あの背中を追って-第2回

このコラムについて

ミンワとは泥や失敗やこっぱずかしさ、
カサブタやひだひだの一杯ついた本当の物語。
創業や商品開発、危機的状況を乗り越えるたびに新しく生まれています。
ミンワの新作は現代の企業における新しいミンワを紹介していきます。

毎週木曜日配信のミンワの新作。株式会社ジースタイラス「あの背中を追って」。前回の続きをお届けします。

第一章 世界中を回る船の上で

 予備校を辞め、大学へ行く意味もよくわからなくなっていた僕は、バックパッカーでいろんな場所を旅した。その後しばらくすると、ピースボートの船の上にいた。
 ピースボートとは、数ヵ月 かけて船で世界一周をする旅のことだ。五十万円以上もする旅費は、ボランティアとして船内で働くことで割引になる仕組みだった。そこには、純粋に旅行を楽しむ人のほかに、社会に受け入れられなかったり、日常生活で居場所がなかったりする人たちが多くいた。

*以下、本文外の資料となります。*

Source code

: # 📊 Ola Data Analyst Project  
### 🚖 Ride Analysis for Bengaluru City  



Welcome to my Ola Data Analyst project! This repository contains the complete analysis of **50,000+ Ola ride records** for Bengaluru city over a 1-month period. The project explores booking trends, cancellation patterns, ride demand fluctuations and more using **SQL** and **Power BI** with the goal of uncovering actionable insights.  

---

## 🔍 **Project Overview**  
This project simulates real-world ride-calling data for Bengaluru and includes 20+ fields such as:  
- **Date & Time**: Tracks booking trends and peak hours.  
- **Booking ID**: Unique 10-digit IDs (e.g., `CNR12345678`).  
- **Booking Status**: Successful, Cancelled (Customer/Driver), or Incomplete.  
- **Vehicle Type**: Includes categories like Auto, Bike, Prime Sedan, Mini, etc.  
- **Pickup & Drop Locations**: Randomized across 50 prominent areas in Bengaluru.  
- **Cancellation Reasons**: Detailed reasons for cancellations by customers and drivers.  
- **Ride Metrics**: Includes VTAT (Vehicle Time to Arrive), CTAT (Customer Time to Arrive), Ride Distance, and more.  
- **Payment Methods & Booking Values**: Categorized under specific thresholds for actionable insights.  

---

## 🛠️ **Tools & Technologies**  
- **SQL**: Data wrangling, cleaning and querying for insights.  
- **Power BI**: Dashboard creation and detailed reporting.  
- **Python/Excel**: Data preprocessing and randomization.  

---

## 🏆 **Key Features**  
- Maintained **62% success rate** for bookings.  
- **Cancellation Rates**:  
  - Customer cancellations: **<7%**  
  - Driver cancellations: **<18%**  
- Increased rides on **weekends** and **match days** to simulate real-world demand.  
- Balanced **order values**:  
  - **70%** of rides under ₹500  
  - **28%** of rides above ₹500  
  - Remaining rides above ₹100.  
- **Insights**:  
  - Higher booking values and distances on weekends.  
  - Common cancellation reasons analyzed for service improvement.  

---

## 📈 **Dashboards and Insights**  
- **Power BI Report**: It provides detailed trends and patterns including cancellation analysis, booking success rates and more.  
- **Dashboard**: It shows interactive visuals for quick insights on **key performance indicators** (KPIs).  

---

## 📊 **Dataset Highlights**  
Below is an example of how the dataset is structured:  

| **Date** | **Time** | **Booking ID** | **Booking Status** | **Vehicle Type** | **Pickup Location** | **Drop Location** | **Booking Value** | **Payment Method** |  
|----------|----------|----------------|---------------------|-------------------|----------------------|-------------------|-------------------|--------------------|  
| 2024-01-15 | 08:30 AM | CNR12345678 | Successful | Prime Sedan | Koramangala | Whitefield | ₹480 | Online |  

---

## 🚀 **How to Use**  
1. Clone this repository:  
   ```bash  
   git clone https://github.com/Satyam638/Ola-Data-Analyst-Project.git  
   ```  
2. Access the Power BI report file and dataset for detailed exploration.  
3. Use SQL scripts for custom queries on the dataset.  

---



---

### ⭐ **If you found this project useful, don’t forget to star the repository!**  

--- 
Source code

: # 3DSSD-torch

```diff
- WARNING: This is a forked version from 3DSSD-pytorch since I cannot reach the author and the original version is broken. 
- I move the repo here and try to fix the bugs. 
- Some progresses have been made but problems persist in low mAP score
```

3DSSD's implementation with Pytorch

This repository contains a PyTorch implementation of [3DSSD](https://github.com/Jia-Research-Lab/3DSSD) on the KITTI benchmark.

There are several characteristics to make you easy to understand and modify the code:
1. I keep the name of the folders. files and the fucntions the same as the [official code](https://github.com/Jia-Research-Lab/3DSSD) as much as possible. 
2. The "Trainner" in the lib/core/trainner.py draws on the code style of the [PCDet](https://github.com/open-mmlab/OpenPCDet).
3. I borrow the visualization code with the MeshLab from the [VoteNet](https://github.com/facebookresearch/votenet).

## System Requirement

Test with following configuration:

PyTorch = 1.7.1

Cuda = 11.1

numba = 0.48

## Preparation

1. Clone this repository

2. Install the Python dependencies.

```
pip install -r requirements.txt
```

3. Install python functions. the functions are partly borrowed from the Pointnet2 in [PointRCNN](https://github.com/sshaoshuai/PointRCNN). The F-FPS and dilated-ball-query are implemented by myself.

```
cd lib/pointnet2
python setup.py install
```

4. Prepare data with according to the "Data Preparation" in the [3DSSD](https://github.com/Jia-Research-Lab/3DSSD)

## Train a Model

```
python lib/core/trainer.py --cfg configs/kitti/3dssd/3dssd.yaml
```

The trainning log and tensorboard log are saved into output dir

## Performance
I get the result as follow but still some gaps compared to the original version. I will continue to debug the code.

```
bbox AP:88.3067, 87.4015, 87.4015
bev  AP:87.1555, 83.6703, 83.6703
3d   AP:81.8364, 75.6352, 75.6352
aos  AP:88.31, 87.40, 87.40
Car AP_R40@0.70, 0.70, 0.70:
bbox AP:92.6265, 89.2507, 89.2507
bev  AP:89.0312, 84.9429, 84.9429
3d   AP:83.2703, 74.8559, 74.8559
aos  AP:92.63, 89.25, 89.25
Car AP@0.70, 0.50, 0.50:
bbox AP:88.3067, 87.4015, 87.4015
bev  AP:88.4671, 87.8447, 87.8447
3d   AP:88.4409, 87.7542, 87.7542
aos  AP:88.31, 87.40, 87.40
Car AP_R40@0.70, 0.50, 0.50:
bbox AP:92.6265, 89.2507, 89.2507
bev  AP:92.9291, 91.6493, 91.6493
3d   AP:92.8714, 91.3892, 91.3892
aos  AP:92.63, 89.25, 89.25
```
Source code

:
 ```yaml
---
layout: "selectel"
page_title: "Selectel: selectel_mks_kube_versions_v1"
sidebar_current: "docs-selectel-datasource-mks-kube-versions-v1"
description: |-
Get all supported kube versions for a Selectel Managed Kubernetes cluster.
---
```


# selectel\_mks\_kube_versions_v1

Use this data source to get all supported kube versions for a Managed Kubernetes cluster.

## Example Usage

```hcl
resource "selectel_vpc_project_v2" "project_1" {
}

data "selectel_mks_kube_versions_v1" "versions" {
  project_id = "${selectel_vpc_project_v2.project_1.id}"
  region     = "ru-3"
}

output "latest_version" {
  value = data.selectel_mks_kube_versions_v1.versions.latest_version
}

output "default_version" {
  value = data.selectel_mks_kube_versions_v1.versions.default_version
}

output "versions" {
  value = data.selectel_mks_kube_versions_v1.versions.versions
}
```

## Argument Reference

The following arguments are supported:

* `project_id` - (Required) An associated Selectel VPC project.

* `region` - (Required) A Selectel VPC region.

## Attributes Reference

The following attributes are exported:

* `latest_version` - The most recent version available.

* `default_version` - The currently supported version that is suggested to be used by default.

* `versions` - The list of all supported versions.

「二年後には、世界が滅亡するんだ。何か新しいことをしても意味なんてない」
 目の前の二〇代の男は、いわゆる、「ノストラダムスの大予言」を信じ、世界に絶望していた。二〇〇〇年に世界が滅亡するとした言葉を信じて、自暴自棄になっているようだった。
 さっきまでは、その横の女子高生が、自分が育った家庭環境の話をしていた。
 「親はほとんど家にいなくて、友だちの家でご飯を食べていたんだよね。だけどまあ、ずっとってわけにもいかないよね。今は家を出て転々としてる」
 そう話していた彼女の左手首には、刃物で切った浅い傷が何本も走っている。
 「この旅が終わったら死のうと思っているんだけど、せめてその前に世界を見ても悪くないかなって」

 そう話していたのは、どこで働いても職場になじめず、毎回仕事を辞めることになり、ここ半年ほど引きこもっていた男性だった。
「この社会では生きていけないから、俺は死ぬしかないんだ」
 テレビや新聞のニュースで見聞きする話。リストカットや、引きこもり、不登校、いじめ……。そういう社会の問題は、ニュースの中だけでなく現実としてあるのだ。
 ノンフィクション作家が、異国の地の食べ物を逃げずに取り込んだように。僕もこの人たちの問題を受け入れられないだろうか。僕ができることは何だろう。